Our time was short. We crashed and burned in the blink of an eye, one night changing everything. You’re back in the arms of another, and I lie alone in the darkness, staring at the ceiling at 2am.
The place you once had next to me, in my bed, by my side, walking up the road in the sunset light, all of it feels like it never existed. It was real, but you turned it into mere memories with your selfishness, memories now shattered on the ground and tainted with lies.
I memorized the little details of your life, day by day. I memorized the shattered glass doors at the entrance to your building, the button on the elevator panel taking me up to the 8th floor, and your place right around the corner when I stepped out.
I memorized where everything was in your room, memorized the shirts you wore, especially the ones you ended up buying after I made you try them on. I memorized the small shelf where you kept your wine glasses, where they collected dust until we started sharing bottles of wine on evenings together.
Yet, after all this pain, I yearn for your once-familiar embrace bringing me in close to your chest, your hands on my hips pulling me towards you, and your arm around me on a dark night. I would trade a thousand tomorrows just to have another morning, waking up to see your face lit by the light of dawn.
I miss you.
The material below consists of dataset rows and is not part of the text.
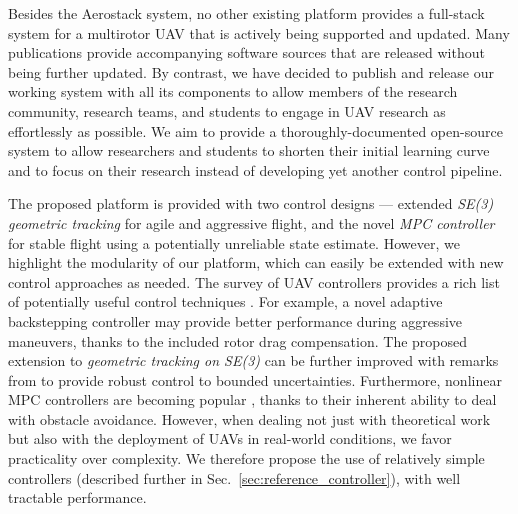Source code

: \documentclass[a4paper,11pt,titlepage,twoside]{book}
\newcommand{\refsec}[1]{Sec.~\ref{#1}}
\begin{document}
Besides the Aerostack system, no other existing platform provides a full-stack system for a multirotor \ac{UAV} that is actively being supported and updated.
Many publications provide accompanying software sources that are released without being further updated.
By contrast, we have decided to publish and release our working system with all its components to allow members of the research community, research teams, and students to engage in \ac{UAV} research as effortlessly as possible.
We aim to provide a thoroughly-documented open-source system to allow researchers and students to shorten their initial learning curve and to focus on their research instead of developing yet another control pipeline.

The proposed platform is provided with two control designs --- extended \emph{SE(3) geometric tracking} \cite{lee2010geometric} for agile and aggressive flight, and the novel \emph{MPC controller} for stable flight using a potentially unreliable state estimate.
However, we highlight the modularity of our platform, which can easily be extended with new control approaches as needed.
The survey of UAV controllers provides a rich list of potentially useful control techniques \cite{nascimento2019position}.
For example, a novel adaptive backstepping controller \cite{zhang2019robust, labbadi2019robust} may provide better performance during aggressive maneuvers, thanks to the included rotor drag compensation.
The proposed extension to \emph{geometric tracking on SE(3)} \cite{lee2010geometric} can be further improved with remarks from \cite{lee2013nonlinear} to provide robust control to bounded uncertainties.
Furthermore, nonlinear \ac{MPC} controllers are becoming popular \cite{nascimento2019nmpc, pereira2019nonlinear, kamel2017robust}, thanks to their inherent ability to deal with obstacle avoidance.
However, when dealing not just with theoretical work but also with the deployment of \acp{UAV} in real-world conditions, we favor practicality over complexity.
We therefore propose the use of relatively simple controllers (described further in \refsec{sec:reference_controller}), with well tractable performance.
\end{document}
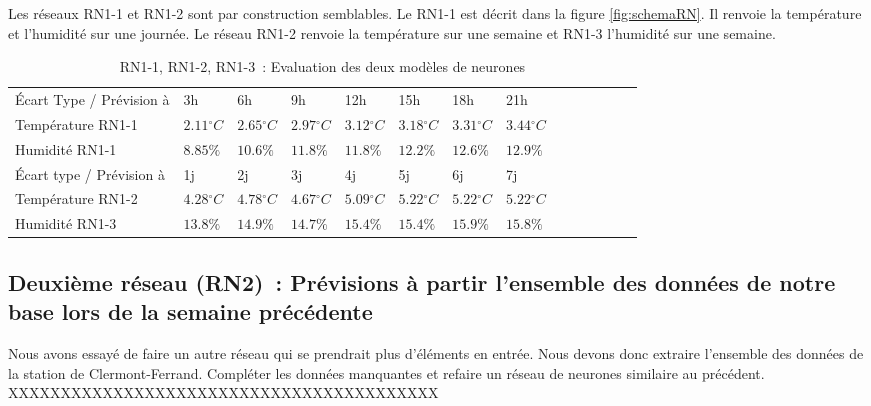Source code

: \documentclass[11pt,a4paper]{article}
\begin{document}
Les réseaux RN1-1 et RN1-2 sont par construction semblables. Le RN1-1 est décrit dans la figure \ref{fig:schemaRN}. Il renvoie la température et l'humidité sur une journée. Le réseau RN1-2 renvoie la température sur une semaine et RN1-3 l'humidité sur une semaine. 
\begin{table}[h]
\begin{centering}
\begin{tabular}{llllllllllllll} 
\hline
\hline
Écart Type / Prévision à            &3h                         &6h                        &9h                           &12h                         &15h                          &18h          &         21h      \\
Température RN1-1& $2.11{}^{\circ}C$& $2.65{}^{\circ}C$& $2.97{}^{\circ}C$& $3.12{}^{\circ}C$& $3.18{}^{\circ}C$& $3.31{}^{\circ}C$&$3.44{}^{\circ}C$ \\
Humidité RN1-1&$8.85\%$ & $10.6\%$ & $11.8\%$ & $11.8\%$ & $12.2\%$ & $12.6\%$ & $12.9\%$  \\
\hline
Écart type / Prévision à                  & 1j &           2j            &3j            &4j          &5j            & 6j & 7j \\
Température RN1-2 & $4.28{}^{\circ}C$ & $4.78{}^{\circ}C$ & $4.67{}^{\circ}C$ & $5.09{}^{\circ}C$ & $5.22{}^{\circ}C$ & $5.22{}^{\circ}C$  & $5.22{}^{\circ}C$ \\
Humidité RN1-3     & $13.8\%$ &  $ 14.9\% $    &  $ 14.7\% $         &  $ 15.4\% $        &  $ 15.4\% $         &  $ 15.9\% $  &  $ 15.8\% $  \\
\hline 
\end{tabular}
\caption{RN1-1, RN1-2, RN1-3~: Evaluation des deux modèles de neurones}\label{tab:evalRN}
\end{centering}
\end{table}

\subsection {Deuxième réseau (RN2)~: Prévisions à partir l'ensemble des données de notre base lors de la semaine précédente}
Nous avons essayé de faire un autre réseau qui se prendrait plus d'éléments en entrée.
Nous devons donc extraire l'ensemble des données de la station de Clermont-Ferrand. Compléter les données manquantes et refaire un réseau de neurones similaire au précédent.\\
XXXXXXXXXXXXXXXXXXXXXXXXXXXXXXXXXXXXXXXXX
\end{document}
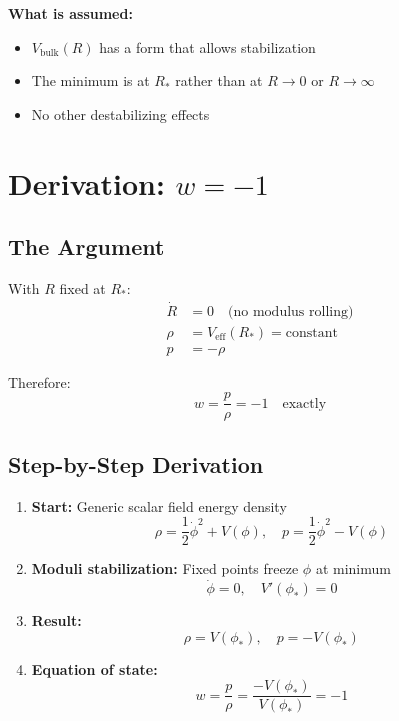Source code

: \documentclass[12pt,a4paper]{article}
\begin{document}
\textbf{What is assumed:}
\begin{itemize}
    \item $V_{\text{bulk}}(R)$ has a form that allows stabilization
    \item The minimum is at $R_*$ rather than at $R \to 0$ or $R \to \infty$
    \item No other destabilizing effects
\end{itemize}

\section{Derivation: $w = -1$}

\subsection{The Argument}

With $R$ fixed at $R_*$:
\begin{align}
\dot{R} &= 0 \quad \text{(no modulus rolling)} \\
\rho &= V_{\text{eff}}(R_*) = \text{constant} \\
p &= -\rho
\end{align}

Therefore:
\begin{equation}
\boxed{w = \frac{p}{\rho} = -1 \quad \text{exactly}}
\end{equation}

\subsection{Step-by-Step Derivation}

\begin{enumerate}
    \item \textbf{Start:} Generic scalar field energy density
    \begin{equation}
    \rho = \frac{1}{2}\dot{\phi}^2 + V(\phi), \quad p = \frac{1}{2}\dot{\phi}^2 - V(\phi)
    \end{equation}

    \item \textbf{Moduli stabilization:} Fixed points freeze $\phi$ at minimum
    \begin{equation}
    \dot{\phi} = 0, \quad V'(\phi_*) = 0
    \end{equation}

    \item \textbf{Result:}
    \begin{equation}
    \rho = V(\phi_*), \quad p = -V(\phi_*)
    \end{equation}

    \item \textbf{Equation of state:}
    \begin{equation}
    w = \frac{p}{\rho} = \frac{-V(\phi_*)}{V(\phi_*)} = -1
    \end{equation}
\end{enumerate}
\end{document}

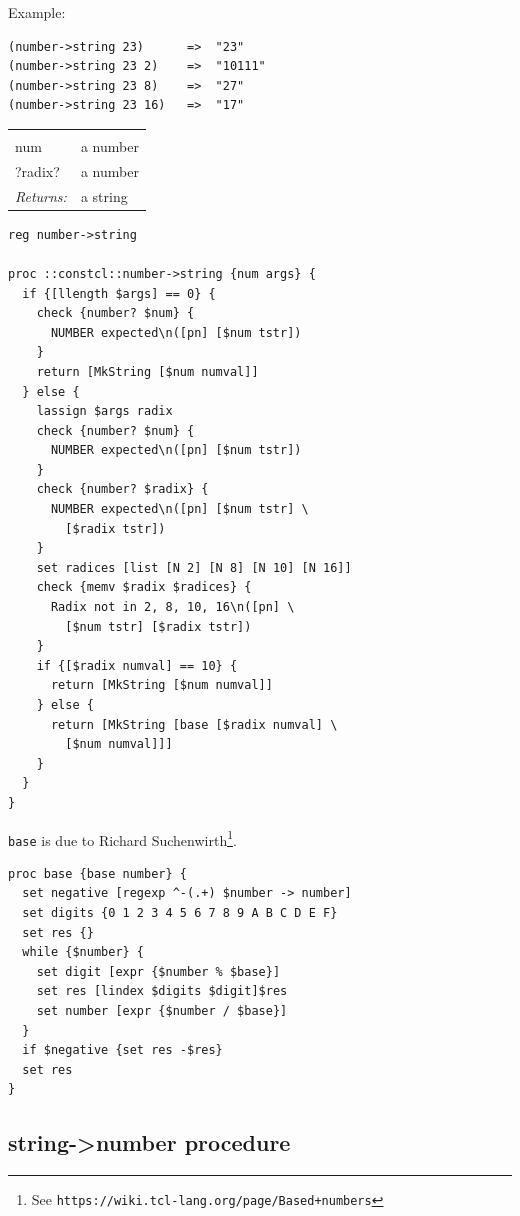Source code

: \documentclass[a5paper,draft]{memoir}
\begin{document}
Example:

\begin{verbatim}
(number->string 23)      =>  "23"
(number->string 23 2)    =>  "10111"
(number->string 23 8)    =>  "27"
(number->string 23 16)   =>  "17"
\end{verbatim}

\noindent\begin{tabular}{ |p{1.9cm} p{6.5cm}| }
\hline
\rowcolor[HTML]{CCCCCC} \multicolumn{2}{|l|}{\textbf{number->string (public)}} \\
num & a number \\
?radix? & a number \\
\textit{Returns:} & a string \\
\hline
\end{tabular}

\begin{lstlisting}
reg number->string

proc ::constcl::number->string {num args} {
  if {[llength $args] == 0} {
    check {number? $num} {
      NUMBER expected\n([pn] [$num tstr])
    }
    return [MkString [$num numval]]
  } else {
    lassign $args radix
    check {number? $num} {
      NUMBER expected\n([pn] [$num tstr])
    }
    check {number? $radix} {
      NUMBER expected\n([pn] [$num tstr] \
        [$radix tstr])
    }
    set radices [list [N 2] [N 8] [N 10] [N 16]]
    check {memv $radix $radices} {
      Radix not in 2, 8, 10, 16\n([pn] \
        [$num tstr] [$radix tstr])
    }
    if {[$radix numval] == 10} {
      return [MkString [$num numval]]
    } else {
      return [MkString [base [$radix numval] \
        [$num numval]]]
    }
  }
}
\end{lstlisting}

\texttt{base} is due to Richard Suchenwirth\footnote{See \texttt{https://wiki.tcl-lang.org/page/Based+numbers}}.

\begin{lstlisting}
proc base {base number} {
  set negative [regexp ^-(.+) $number -> number]
  set digits {0 1 2 3 4 5 6 7 8 9 A B C D E F}
  set res {}
  while {$number} {
    set digit [expr {$number % $base}]
    set res [lindex $digits $digit]$res
    set number [expr {$number / $base}]
  }
  if $negative {set res -$res}
  set res
}
\end{lstlisting}

\subsection{string->number procedure}
\label{stringnumber-procedure}
\end{document}
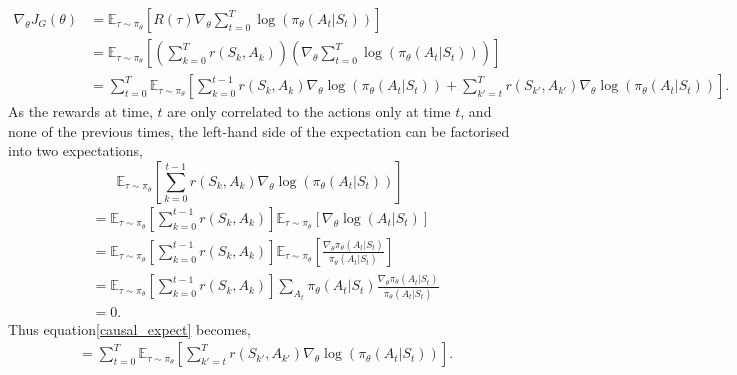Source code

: \begin{align}
	\nabla_{\theta} J_G(\theta) & = \mathbb{E}_{\tau \sim \pi_{\theta}} \left[ R(\tau) \nabla_\theta \sum_{t=0}^ T \log(\pi_\theta(A_t|S_t))\right]                                                                                                                                  \\
	                            & = \mathbb{E}_{\tau \sim \pi_{\theta}} \left[ \left(\sum_{k = 0}^T r(S_k, A_k)\right) \left(\nabla_\theta \sum_{t=0}^ T \log(\pi_\theta(A_t|S_t))\right) \right]                                                                                    \\
	                            & = \sum_{t = 0} ^T \mathbb{E}_{\tau \sim \pi_\theta} \left[ \sum_{k = 0} ^ {t-1} r(S_k, A_k) \nabla_\theta \log(\pi_\theta(A_t|S_t)) + \sum_{k' = t} ^ T r(S_{k'}, A_{k'}) \nabla_\theta \log(\pi_\theta(A_t| S_t)) \right ]. \label{causal_expect}
\end{align}
As the rewards at time, $t$ are only correlated to the actions only at time $t$, and none of the previous times, the left-hand side of the expectation can be factorised into two expectations,
\begin{equation}
	\mathbb{E}_{\tau \sim \pi_\theta} \left[ \sum_{k = 0} ^ {t-1} r(S_k, A_k) \nabla_\theta \log(\pi_\theta(A_t|S_t))\right]
\end{equation}
\begin{align*}
	 & = \mathbb{E}_{\tau \sim \pi_\theta} \left[ \sum_{k=0}^{t-1}r(S_k, A_k)\right] \mathbb{E}_{\tau \sim \pi_\theta} \left[ \nabla_\theta \log(A_t| S_t) \right]                                                                 \\
	 & = \mathbb{E}_{\tau \sim \pi_\theta} \left[ \sum_{k=0}^{t-1}r(S_k, A_k)\right] \mathbb{E}_{\tau \sim \pi_\theta} \left[ \frac{\nabla_\theta \pi_\theta(A_t| S_t)}{\pi_\theta(A_t| S_t)} \right] \label{score_function_lemma} \\
	 & = \mathbb{E}_{\tau \sim \pi_\theta} \left[ \sum_{k=0}^{t-1}r(S_k, A_k)\right] \sum_{A_t} \pi_\theta(A_t|S_t)\frac{\nabla_\theta \pi_\theta(A_t| S_t)}{\pi_\theta(A_t| S_t)}                                                 \\
	 & = 0.
\end{align*}
Thus equation\ref{causal_expect} becomes,
\begin{align}
	 & = \sum_{t = 0} ^T \mathbb{E}_{\tau \sim \pi_\theta} \left [  \sum_{k' = t} ^T  r(S_{k'}, A_{k'}) \nabla_\theta \log(\pi_\theta(A_t| S_t)) \right ].
\end{align}

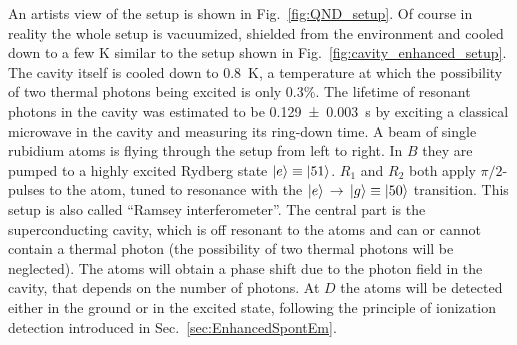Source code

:An artists view of the setup is shown in Fig.~\ref{fig:QND_setup}. Of course in
reality the whole setup is vacuumized, shielded from the environment and cooled
down to a few \si{K} similar to the setup shown in
Fig.~\ref{fig:cavity_enhanced_setup}. The cavity itself is cooled down to
\SI{0.8}{K}, a temperature at which the possibility of two thermal photons being
excited is only 0.3\%. The lifetime of resonant photons in the
cavity was estimated to be \SI{0.129\pm0.003}{s} by exciting a classical microwave in the cavity and
measuring its ring-down time. A beam of single rubidium atoms is flying through
the setup from left to right. In $B$ they are pumped to a highly excited Rydberg
state $\ket{e} \equiv \ket{51}$. $R_1$ and $R_2$ both apply $\pi/2$-pulses to
the atom, tuned to resonance with the
$\ket{e}\,\rightarrow\,\ket{g}\equiv\ket{50}$ transition. This setup is also
called ``Ramsey interferometer''. The central part is the superconducting
cavity, which is off resonant to the atoms and can or cannot contain a thermal
photon (the possibility of two thermal photons will be neglected). The atoms
will obtain a phase shift due to the photon field in the cavity, that depends on
the number of photons. At $D$ the atoms will be detected either in the ground or
in the excited state, following the principle of ionization detection introduced
in Sec.~\ref{sec:EnhancedSpontEm}.

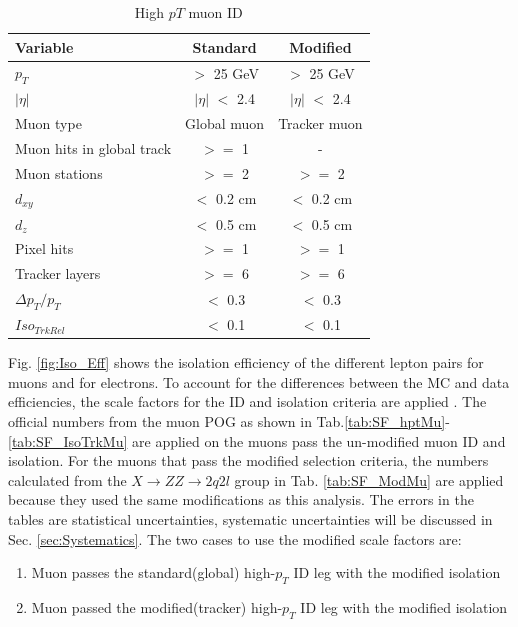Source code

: \begin{table}[hp]
\begin{center}
\begin{tabular}{|l|c|c|}
\hline
Variable & Standard & Modified \\
\hline
$p_{T}$ & $>$ 25 GeV & $>$ 25 GeV \\
$|\eta|$ & $|\eta|$ $<$ 2.4 &  $|\eta|$ $<$ 2.4 \\
Muon type & Global muon & Tracker muon \\
Muon hits in global track & $>=$ 1 & - \\
Muon stations & $>=$ 2 & $>=$ 2 \\
$d_{xy}$ & $<$ 0.2 cm & $<$ 0.2 cm\\
$d_{z}$ & $<$ 0.5 cm & $<$ 0.5 cm\\
Pixel hits & $>=$ 1 & $>=$ 1 \\
Tracker layers & $>=$ 6 & $>=$ 6 \\
$\Delta p_{T}/p_{T}$ & $<$ 0.3 & $<$ 0.3 \\
\hline
$Iso_{TrkRel}$  & $<$ 0.1 & $<$ 0.1 \\
\hline
\end{tabular}
\caption{High $p{T}$ muon ID}
\label{tab:muid}
\end{center}
\end{table}


Fig. \ref{fig:Iso_Eff} shows the isolation efficiency of the different lepton pairs for muons and for electrons. To account for the differences between the MC and data efficiencies, the scale factors for the ID and isolation criteria are applied \cite{muoneff, muonresol, muoniso, muonTP}. The official numbers from the muon POG as shown in Tab.\ref{tab:SF_hptMu}-\ref{tab:SF_IsoTrkMu} are applied on the muons pass the un-modified muon ID and isolation. For the muons that pass the modified selection criteria, the numbers calculated from the $X \rightarrow ZZ \rightarrow 2q2l$ group \cite{XToZZTollqq} in Tab. \ref{tab:SF_ModMu} are applied because they used the same modifications as this analysis. The errors in the tables are statistical uncertainties, systematic uncertainties will be discussed in Sec. \ref{sec:Systematics}. The two cases to use the modified scale factors are:

\begin{enumerate}
	\item Muon passes the standard(global) high-$p_{T}$ ID leg with the modified isolation
	\item Muon passed the modified(tracker) high-$p_{T}$ ID leg with the modified isolation
\end{enumerate}

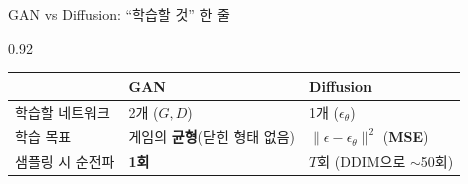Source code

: \begin{frame}{GAN vs Diffusion: ``학습할 것'' 한 줄}
\begin{center}\begin{varwidth}{0.92\textwidth}
  \small
  \begin{tabular}{@{}p{}p{}p{}@{}}
    \toprule
     & GAN & Diffusion \\
    \midrule
    학습할 네트워크 & 2개 ($G, D$) & 1개 ($\epsilon_\theta$) \\
    학습 목표 & 게임의 \textbf{균형}(닫힌 형태 없음) &
      $\lVert\epsilon - \epsilon_\theta\rVert^2$ (\textbf{MSE}) \\
    샘플링 시 순전파 & \textbf{1회} & $T$회 (DDIM으로 $\sim$50회) \\
    \bottomrule
  \end{tabular}
\end{varwidth}\end{center}
\end{frame}
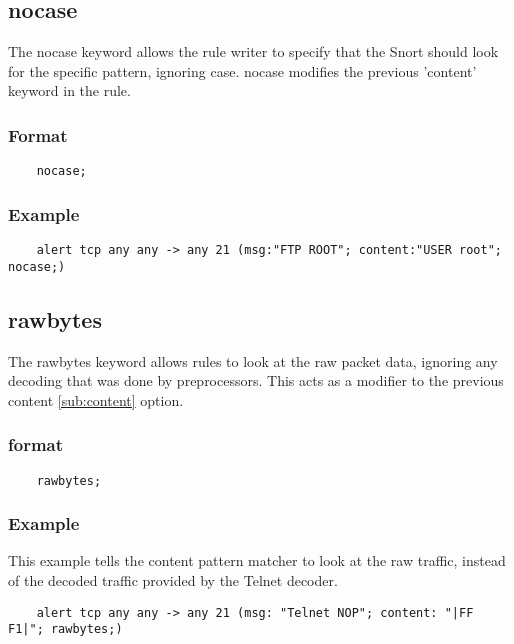 \documentclass[english]{report}
\begin{document}
\subsection{nocase}
\label{sub:nocase}

The nocase keyword allows the rule writer to specify that the Snort should look
for the specific pattern, ignoring case.  nocase modifies the previous
'content' keyword in the rule.

\subsubsection{Format}

\begin{verbatim}
    nocase;
\end{verbatim}

\subsubsection{Example}

\begin{verbatim}
    alert tcp any any -> any 21 (msg:"FTP ROOT"; content:"USER root"; nocase;)
\end{verbatim}

\subsection{rawbytes}
\label{sub:rawbytes}

The rawbytes keyword allows rules to look at the raw packet data, ignoring any
decoding that was done by preprocessors.  This acts as a modifier to the
previous content \ref{sub:content} option. 

\subsubsection{format}

\begin{verbatim}
    rawbytes;
\end{verbatim}

\subsubsection{Example}

This example tells the content pattern matcher to look at the raw traffic,
instead of the decoded traffic provided by the Telnet decoder.

\begin{verbatim}
    alert tcp any any -> any 21 (msg: "Telnet NOP"; content: "|FF F1|"; rawbytes;)
\end{verbatim}
\end{document}
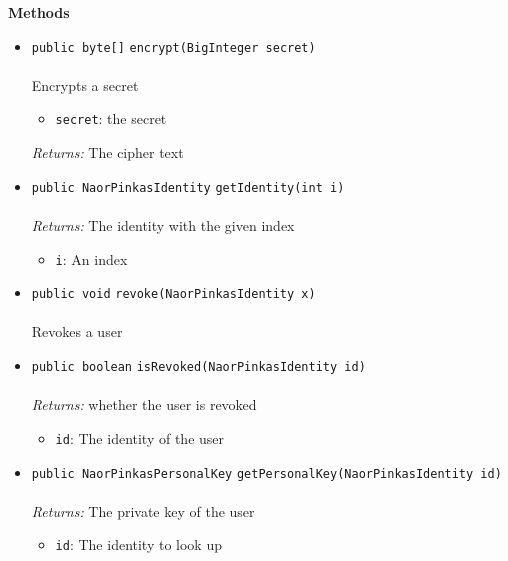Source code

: \textbf{\sffamily Methods}
\begin{itemize}
\item \lstinline|public byte[]| \lstinline|encrypt|\lstinline|(BigInteger secret)|\\ \\[-0.6em]
Encrypts a secret
\begin{itemize}
\item \lstinline|secret|: the secret
\end{itemize}

\emph{Returns:} The cipher text

\item \lstinline|public NaorPinkasIdentity| \lstinline|getIdentity|\lstinline|(int i)|\\ \\[-0.6em]
\emph{Returns:} The identity with the given index
\begin{itemize}
\item \lstinline|i|: An index
\end{itemize}



\item \lstinline|public void| \lstinline|revoke|\lstinline|(NaorPinkasIdentity x)|\\ \\[-0.6em]
Revokes a user



\item \lstinline|public boolean| \lstinline|isRevoked|\lstinline|(NaorPinkasIdentity id)|\\ \\[-0.6em]
\emph{Returns:} whether the user is revoked
\begin{itemize}
\item \lstinline|id|: The identity of the user
\end{itemize}



\item \lstinline|public NaorPinkasPersonalKey| \lstinline|getPersonalKey|\lstinline|(NaorPinkasIdentity id)|\\ \\[-0.6em]
\emph{Returns:} The private key of the user
\begin{itemize}
\item \lstinline|id|: The identity to look up
\end{itemize}



\end{itemize}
I never wanted to say goodbye, I never wanted to see you walk away. I would make this right in any way I could, and I would do anything to have one more day with you again. But deep down in my heart, I know it’s exactly the opposite of what I need. You won’t be coming back because your heart isn’t with me, and sometimes that truth hurts.
Lying awake for another hour, my mind wanders in circles and confused paths. No matter what time of day it is, somehow even all my furthest thoughts lead right back to you.
I’m sorry to see you go. But if a voice in your head reminds you of me sometime in the future, I will be here. I’ll be here waiting to see you one more time.